Strangely, for such an overwhelming event, the memories of six decades ago have faded. Very few people would remember the events if it had not been for the fascinating and moving article that the architectural critic Ken Worpole wrote for the Open Democracy website to remember the sixtieth anniversary.
These days, there would be warnings about spectacularly high tides. The Thames Barrier would be raised. The Environment Agency spokespeople would fan out to the TV studios and epeople in danger would have been warned via text message – but not then. Back in 1953, the first that anyone knew of what was about to happen was when the 7.27pm train from Hunstanton to King’s Lynn ran into a wall of water and was hit by “a bungalow floating on the crest of the wave”.
The North Sea tide that night was the highest ever recorded and many of those who died simply awoke trapped in bed by water rising too fast to escape. Worpole paid tribute to the meticulous account published in 1959 by Essex County Council, and hails it as one of the great works of twentieth-century English social history: Hilda Grieve’s narrative, The Great Tide. He wrote:
“So vulnerable to disruption were communications at this time that many were already dead and their communities destroyed further up the coast, whilst along the Thames people slept soundly unaware of what was about to hit them.”
It is extraordinary that there are so few memories of a disaster that involved families and children dying of cold as they clutched onto their roofs.
That is clearly the kind of event when it would be useful to have a means of contacting people nearby.
There are three possible crises that really worry me now, and which the UK government remains silent about.
The first is the climate crisis – which obviously Sarah Vine needs to ignore if she is going to keep her job at the Mail.
And by the way, tens of thousands of people took to the streets of Westminster on Friday and Saturday, peacefully and happily, as part of the Extinction Rebellion demonstration, and were rewarded for it by virtually no mention in press or on TV.
There was also absolutely no mention by her or by anyone else of the second scary issue that now faces us – that Putin is now insane enough to be capable of pressing the nuclear button, which would plunge us all into a nightmare of heat and destruction.
He is certainly threatening to single out the UK for that.
Thank goodness we have Sunak, rather than either of his two predecessors as PM, to face this threat. But since nothing is being done about it by anyone, it seems to me – no plans for regional seats of government, no ‘Protect and Survive’ pamphlets, no deep shelters for the population – I am unsure what advantage that is.
We just get a blithe version of Sir Alec Douglas-Home’s “The British people are prepared if necessary to be blown to atomic dust”. So Boris Johnsonian in its establishment enochlophobia.
So I searched in vain for mention of either of these threats in Sarah Vine’s article.
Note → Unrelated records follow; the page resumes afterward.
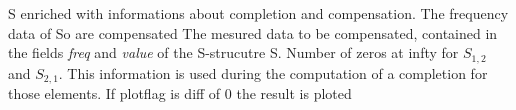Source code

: %
%
%
%
%
%
%
%
\label{Comp}
{\fitem[So] S enriched with informations about completion and
compensation. The frequency data of So are compensated}
{%
\fitem[S] The mesured data to be compensated, contained in the fields
{\it freq} and {\it value} of the S-strucutre S.
\fitem[zeros=DVC.CDAFS.zeros\_at\_inf] Number of zeros at infty for
$S_{1,2}$ and $S_{2,1}$. This information is used during the computation of 
a completion for those elements.
\fitem[plotflag=DVC.CDAFS.plot\_flag] If plotflag is diff of 0 the
result is ploted}
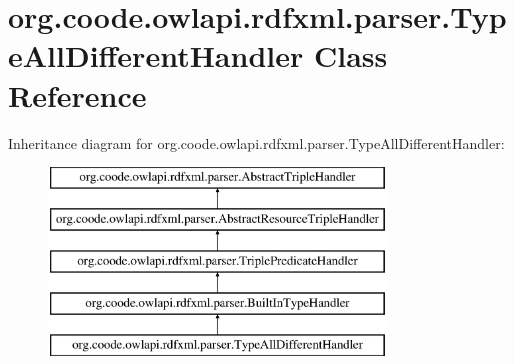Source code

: \hypertarget{classorg_1_1coode_1_1owlapi_1_1rdfxml_1_1parser_1_1_type_all_different_handler}{\section{org.\-coode.\-owlapi.\-rdfxml.\-parser.\-Type\-All\-Different\-Handler Class Reference}
\label{classorg_1_1coode_1_1owlapi_1_1rdfxml_1_1parser_1_1_type_all_different_handler}
}
Inheritance diagram for org.\-coode.\-owlapi.\-rdfxml.\-parser.\-Type\-All\-Different\-Handler\-:\begin{figure}[H]
\begin{center}
\leavevmode
\includegraphics[height=5.000000cm]{classorg_1_1coode_1_1owlapi_1_1rdfxml_1_1parser_1_1_type_all_different_handler}
\end{center}
\end{figure}
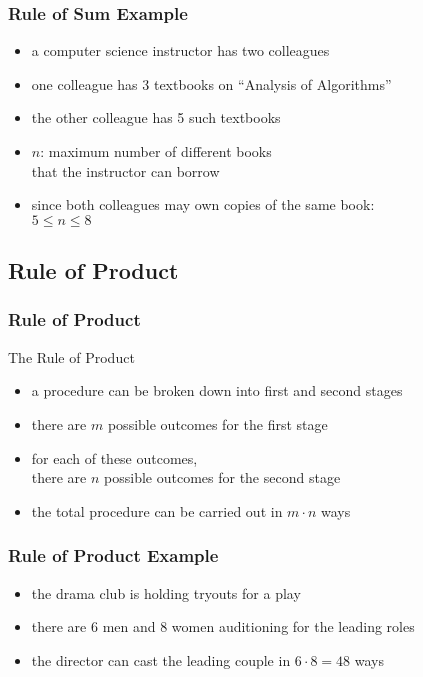 \documentclass[dvipsnames]{beamer}
\begin{document}
\begin{frame}
  \frametitle{Rule of Sum Example}

  \begin{example}
    \begin{itemize}
      \item a computer science instructor has two colleagues
      \item one colleague has 3 textbooks on ``Analysis of Algorithms''
      \item the other colleague has 5 such textbooks

      \medskip
      \item $n$: maximum number of different books\\
        that the instructor can borrow
      \item since both colleagues may own copies of the same book:\\
        $5 \leq n \leq 8$
   \end{itemize}
  \end{example}
\end{frame}

\subsection{Rule of Product}

\begin{frame}
  \frametitle{Rule of Product}

  \begin{block}{The Rule of Product}
    \begin{itemize}
      \item a procedure can be broken down into first and second stages
      \item there are $m$ possible outcomes for the first stage
      \item for each of these outcomes,\\
        there are $n$ possible outcomes for the second stage

      \medskip
      \item the total procedure can be carried out in $m \cdot n$ ways
    \end{itemize}
  \end{block}
\end{frame}

\begin{frame}
  \frametitle{Rule of Product Example}

  \begin{example}
    \begin{itemize}
      \item the drama club is holding tryouts for a play
      \item there are 6 men and 8 women auditioning for the leading roles

      \medskip
      \item the director can cast the leading couple in
        $6 \cdot 8 = 48$ ways
    \end{itemize}
  \end{example}
\end{frame}
\end{document}

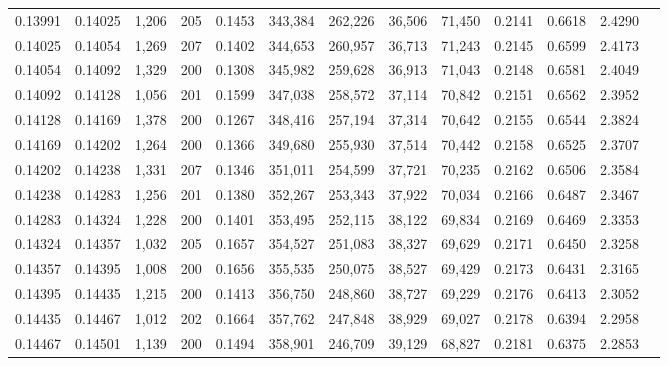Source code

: \begin{tabular}{rrrrrrrrrrrrr}
0.13991 & 0.14025 & 1,206 & 205 &                                     0.1453 & 343,384 & 262,226 &  36,506 &  71,450 & 0.2141 & 0.6618 & 2.4290 \\
0.14025 & 0.14054 & 1,269 & 207 &                                     0.1402 & 344,653 & 260,957 &  36,713 &  71,243 & 0.2145 & 0.6599 & 2.4173 \\
0.14054 & 0.14092 & 1,329 & 200 &                                     0.1308 & 345,982 & 259,628 &  36,913 &  71,043 & 0.2148 & 0.6581 & 2.4049 \\
0.14092 & 0.14128 & 1,056 & 201 &                                     0.1599 & 347,038 & 258,572 &  37,114 &  70,842 & 0.2151 & 0.6562 & 2.3952 \\
0.14128 & 0.14169 & 1,378 & 200 &                                     0.1267 & 348,416 & 257,194 &  37,314 &  70,642 & 0.2155 & 0.6544 & 2.3824 \\
0.14169 & 0.14202 & 1,264 & 200 &                                     0.1366 & 349,680 & 255,930 &  37,514 &  70,442 & 0.2158 & 0.6525 & 2.3707 \\
0.14202 & 0.14238 & 1,331 & 207 &                                     0.1346 & 351,011 & 254,599 &  37,721 &  70,235 & 0.2162 & 0.6506 & 2.3584 \\
0.14238 & 0.14283 & 1,256 & 201 &                                     0.1380 & 352,267 & 253,343 &  37,922 &  70,034 & 0.2166 & 0.6487 & 2.3467 \\
0.14283 & 0.14324 & 1,228 & 200 &                                     0.1401 & 353,495 & 252,115 &  38,122 &  69,834 & 0.2169 & 0.6469 & 2.3353 \\
0.14324 & 0.14357 & 1,032 & 205 &                                     0.1657 & 354,527 & 251,083 &  38,327 &  69,629 & 0.2171 & 0.6450 & 2.3258 \\
0.14357 & 0.14395 & 1,008 & 200 &                                     0.1656 & 355,535 & 250,075 &  38,527 &  69,429 & 0.2173 & 0.6431 & 2.3165 \\
0.14395 & 0.14435 & 1,215 & 200 &                                     0.1413 & 356,750 & 248,860 &  38,727 &  69,229 & 0.2176 & 0.6413 & 2.3052 \\
0.14435 & 0.14467 & 1,012 & 202 &                                     0.1664 & 357,762 & 247,848 &  38,929 &  69,027 & 0.2178 & 0.6394 & 2.2958 \\
0.14467 & 0.14501 & 1,139 & 200 &                                     0.1494 & 358,901 & 246,709 &  39,129 &  68,827 & 0.2181 & 0.6375 & 2.2853 \\

\end{tabular}
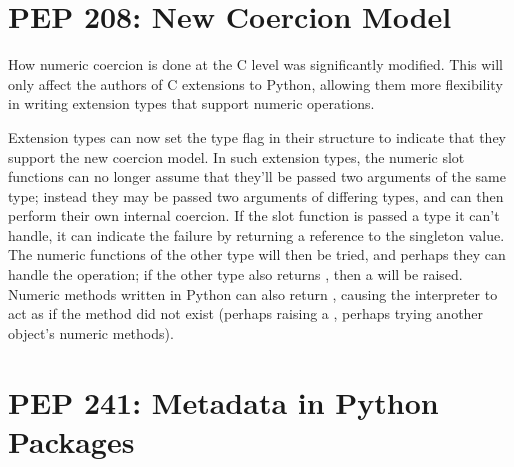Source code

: \documentclass{howto}
\begin{document}
\begin{seealso}


\end{seealso}

\section{PEP 208: New Coercion Model}

How numeric coercion is done at the C level was significantly
modified.  This will only affect the authors of C extensions to
Python, allowing them more flexibility in writing extension types that
support numeric operations.

Extension types can now set the type flag 
in their  structure to indicate that they support
the new coercion model.  In such extension types, the numeric slot
functions can no longer assume that they'll be passed two arguments of
the same type; instead they may be passed two arguments of differing
types, and can then perform their own internal coercion.  If the slot
function is passed a type it can't handle, it can indicate the failure
by returning a reference to the  singleton
value.  The numeric functions of the other type will then be tried,
and perhaps they can handle the operation; if the other type also
returns , then a  will be
raised.  Numeric methods written in Python can also return
, causing the interpreter to act as if the
method did not exist (perhaps raising a , perhaps
trying another object's numeric methods).

\begin{seealso}


\end{seealso}

\section{PEP 241: Metadata in Python Packages}
\end{document}

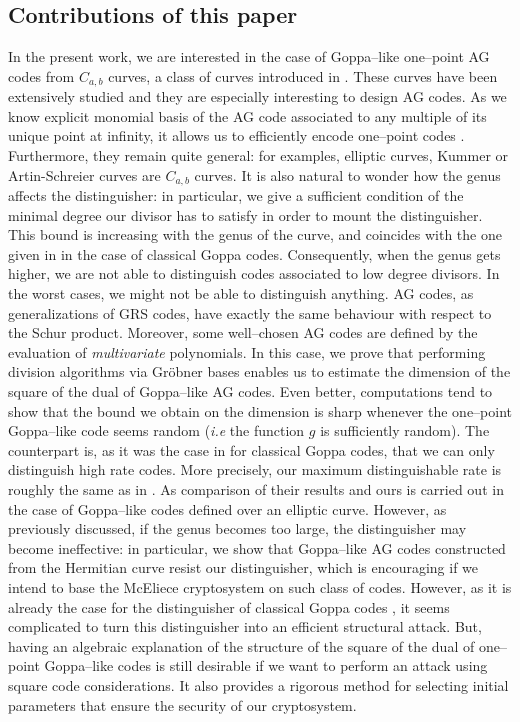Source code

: \documentclass[a4paper]{amsart}
\theoremstyle{definition}
\theoremstyle{remark}
\begin{document}
\subsection*{Contributions of this paper}
In the present work, we are interested in the case of Goppa--like one--point AG codes from $C_{a,b}$ curves, a class of curves introduced in \cite{Miu93}. These curves have been extensively studied and they are especially interesting to design AG codes. As we know explicit monomial basis of the AG code associated to any multiple of its unique point at infinity, it allows us to efficiently encode one--point codes \cite{BRS21}. Furthermore, they remain quite general: for examples, elliptic curves, Kummer or Artin-Schreier curves are $C_{a,b}$ curves. It is also natural to wonder how the genus affects the distinguisher: in particular, we give a sufficient condition of the minimal degree our divisor has to satisfy in order to mount the distinguisher. This bound is increasing with the genus of the curve, and coincides with the one given in \cite{MT21} in the case of classical Goppa codes. Consequently, when the genus gets higher, we are not able to distinguish codes associated to low degree divisors. In the worst cases, we might not be able to distinguish anything.
AG codes, as generalizations of GRS codes, have exactly the same behaviour with respect to the Schur product. Moreover, some well--chosen AG codes are defined by the evaluation of \textit{multivariate} polynomials. In this case, we prove that performing division algorithms via Gr\"obner bases enables us to estimate the dimension of the square of the dual of Goppa--like AG codes. Even better, computations tend to show that the bound we obtain on the dimension is sharp whenever the one--point Goppa--like code seems random (\emph{i.e} the function $g$ is sufficiently random). The counterpart is, as it was the case in \cite{MT21} for classical Goppa codes, that we can only distinguish high rate codes. More precisely, our maximum distinguishable rate is roughly the same as in \cite{MT21}. As comparison of their results and ours is carried out in the case of Goppa--like codes defined over an elliptic curve. However, as previously discussed, if the genus becomes too large, the distinguisher may become ineffective: in particular, we show that Goppa--like AG codes constructed from the Hermitian curve resist our distinguisher, which is encouraging if we intend to base the McEliece cryptosystem on such class of codes.
However, as it is already the case for the distinguisher of classical Goppa codes \cite{MT21}, it seems complicated to turn this distinguisher into an efficient structural attack. But, having an algebraic explanation of the structure of the square of the dual of one--point Goppa--like codes is still desirable if we want to perform an attack using square code considerations. It also provides a rigorous method for selecting initial parameters that ensure the security of our cryptosystem.
\end{document}
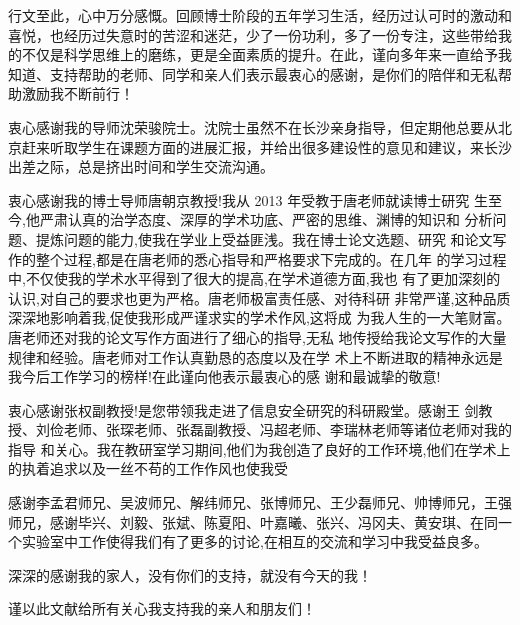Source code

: 

\begin{ack}
  行文至此，心中万分感慨。回顾博士阶段的五年学习生活，经历过认可时的激动和喜悦，也经历过失意时的苦涩和迷茫，少了一份功利，多了一份专注，这些带给我的不仅是科学思维上的磨练，更是全面素质的提升。在此，谨向多年来一直给予我知道、支持帮助的老师、同学和亲人们表示最衷心的感谢，是你们的陪伴和无私帮助激励我不断前行！
  
  衷心感谢我的导师沈荣骏院士。沈院士虽然不在长沙亲身指导，但定期他总要从北京赶来听取学生在课题方面的进展汇报，并给出很多建设性的意见和建议，来长沙出差之际，总是挤出时间和学生交流沟通。
  
  衷心感谢我的博士导师唐朝京教授!我从 2013 年受教于唐老师就读博士研究
  生至今,他严肃认真的治学态度、深厚的学术功底、严密的思维、渊博的知识和
  分析问题、提炼问题的能力,使我在学业上受益匪浅。我在博士论文选题、研究
  和论文写作的整个过程,都是在唐老师的悉心指导和严格要求下完成的。在几年
  的学习过程中,不仅使我的学术水平得到了很大的提高,在学术道德方面,我也
  有了更加深刻的认识,对自己的要求也更为严格。唐老师极富责任感、对待科研
  非常严谨,这种品质深深地影响着我,促使我形成严谨求实的学术作风,这将成
  为我人生的一大笔财富。唐老师还对我的论文写作方面进行了细心的指导,无私
  地传授给我论文写作的大量规律和经验。唐老师对工作认真勤恳的态度以及在学
  术上不断进取的精神永远是我今后工作学习的榜样!在此谨向他表示最衷心的感
  谢和最诚挚的敬意!
  
  衷心感谢张权副教授!是您带领我走进了信息安全研究的科研殿堂。感谢王
  剑教授、刘俭老师、张琛老师、张磊副教授、冯超老师、李瑞林老师等诸位老师对我的指导
  和关心。我在教研室学习期间,他们为我创造了良好的工作环境,他们在学术上
  的执着追求以及一丝不苟的工作作风也使我受
  
  感谢李孟君师兄、吴波师兄、解纬师兄、张博师兄、王少磊师兄、帅博师兄，王强师兄，感谢毕兴、刘毅、张斌、陈夏阳、叶嘉曦、张兴、冯冈夫、黄安琪、在同一个实验室中工作使得我们有了更多的讨论,在相互的交流和学习中我受益良多。
  
  深深的感谢我的家人，没有你们的支持，就没有今天的我！
  
  谨以此文献给所有关心我支持我的亲人和朋友们！

\end{ack}
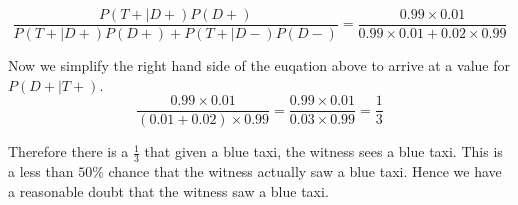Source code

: \documentclass[a4paper,11pt]{article}
\begin{document}
\begin{equation}
\frac{ P \left( T+ \mid D+ \right) P \left( D+ \right) }
    { P \left( T+ \mid D+ \right) P \left( D+ \right) 
      + P \left( T+ \mid D- \right) P \left(D- \right)}
  = \frac{ 0.99 \times 0.01 }
  { 0.99 \times 0.01 + 0.02 \times 0.99 }
\end{equation}

Now we simplify the right hand side of the euqation above to arrive at
a value for $P \left( D+ \mid T+ \right)$.
\begin{equation}
 \frac{ 0.99 \times 0.01 }
  {  \left(0.01 + 0.02 \right) \times 0.99 }
  = \frac{ 0.99 \times 0.01 }
  {  0.03 \times 0.99 }
  = \frac{1}{3}
\end{equation}

Therefore there is a $\frac{1}{3}$ that given a blue taxi, the witness
sees a blue taxi.  This is a less than $50\%$ chance that the witness
actually saw a blue taxi. Hence we have a reasonable doubt that the 
witness saw a blue taxi.

\printbibliography{}
\end{document}
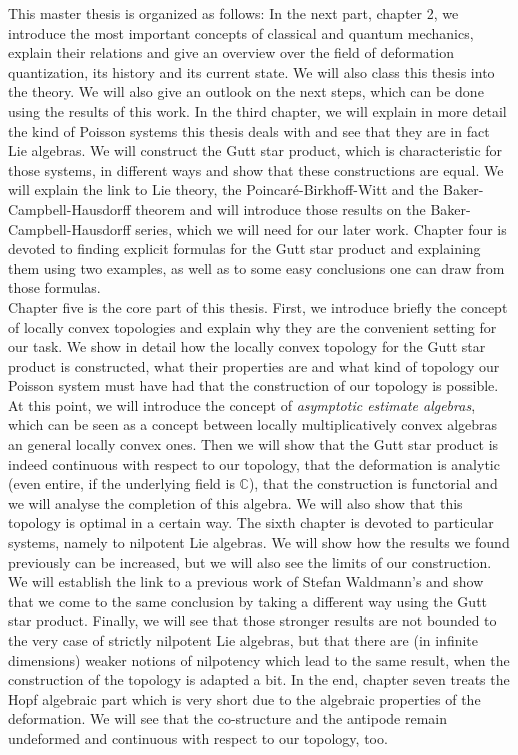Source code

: This master thesis is organized as follows: In the next part, chapter 2, we 
introduce the most important concepts of classical and quantum mechanics, 
explain their relations and give an overview over the field of deformation 
quantization, its history and its current state. We will also class this thesis 
into the theory. We will also give an outlook on the next steps, which can be 
done using the results of this work.
In the third chapter, we will explain in more detail the kind of Poisson 
systems this thesis deals with and see that they are in fact Lie algebras. We 
will construct the Gutt star product, which is characteristic for those 
systems, in different ways and show that these constructions are equal. We will 
explain the link to Lie theory, the Poincar\'e-Birkhoff-Witt and the 
Baker-Campbell-Hausdorff theorem and will introduce those results on the 
Baker-Campbell-Hausdorff series, which we will need for our later work.
Chapter four is devoted to finding explicit formulas for the Gutt star product 
and explaining them using two examples, as well as to some easy conclusions one 
can draw from those formulas.\\
Chapter five is the core part of this thesis. First, we introduce briefly the 
concept of locally convex topologies and explain why they are the convenient 
setting for our task. We show in detail how the locally convex topology for the 
Gutt star product is constructed, what their properties are and what kind of 
topology our Poisson system must have had that the construction of our 
topology is possible. At this point, we will introduce the concept of 
\emph{asymptotic estimate algebras}, 
which can be seen as a concept between locally multiplicatively convex algebras 
an general locally convex ones. Then we will show that the Gutt star product is 
indeed continuous with respect to our topology, that the deformation is 
analytic (even entire, if the underlying field is $\mathbb{C}$), that the 
construction is functorial and we will analyse the completion of this algebra. 
We will also show that this topology is optimal in a certain way.
The sixth chapter is devoted to particular systems, namely to nilpotent Lie 
algebras. We will show how the results we found previously can be increased, 
but we will also see the limits of our construction. We will establish 
the link to a previous work of Stefan Waldmann's and show that we come to the 
same conclusion by taking a different way using the Gutt star product. Finally, 
we will see that those stronger results are not bounded to the very case of 
strictly nilpotent Lie algebras, but that there are (in infinite dimensions) 
weaker notions of nilpotency which lead to the same result, when the 
construction of the topology is adapted a bit.
In the end, chapter seven treats the Hopf algebraic part which is very short 
due to the algebraic properties of the deformation. We will see that 
the co-structure and the antipode remain undeformed and continuous with respect 
to our topology, too.


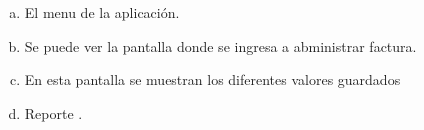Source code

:\documentclass[a4paper,11pt]{article}
\begin{document}
\begin{figure}[ht!]
    \hspace{0.1\linewidth}
\end{figure}



\begin{enumerate}[a)]
       \item El menu de la aplicación.
    \item Se puede ver la pantalla donde se ingresa a abministrar factura.
       \item  En esta pantalla se muestran los diferentes valores guardados 
     \item Reporte .   
\end{enumerate}
\end{document}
Instead she mentions the third issue – the threat from takeover by AI.
It worried her – as it does me – that the Google AI system Bard has taught itself Bengali apparently on its own initiative.
“Time to wake up and smell the lithium, guys,” she writes. “Before it’s too late.”
It is peculiar for the Mail to use language like this, but – in the end – I reckon that the threat from AI is very much less than the other two.